___ DATA SUPPLIED
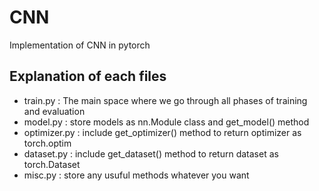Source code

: # CNN
Implementation of CNN in pytorch
## Explanation of each files
- train.py : The main space where we go through all phases of training and evaluation
- model.py : store models as nn.Module class and get_model() method
- optimizer.py : include get_optimizer() method to return optimizer as torch.optim
- dataset.py : include get_dataset() method to return dataset as torch.Dataset
- misc.py : store any usuful methods whatever you want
______
YOUR OBJECTIVE: Write out exactly the lines from the line holding "- train.py : The" through the last line of the data, and nothing besides those lines.

EXPECTED ANSWER:
- train.py : The main space where we go through all phases of training and evaluation
- model.py : store models as nn.Module class and get_model() method
- optimizer.py : include get_optimizer() method to return optimizer as torch.optim
- dataset.py : include get_dataset() method to return dataset as torch.Dataset
- misc.py : store any usuful methods whatever you want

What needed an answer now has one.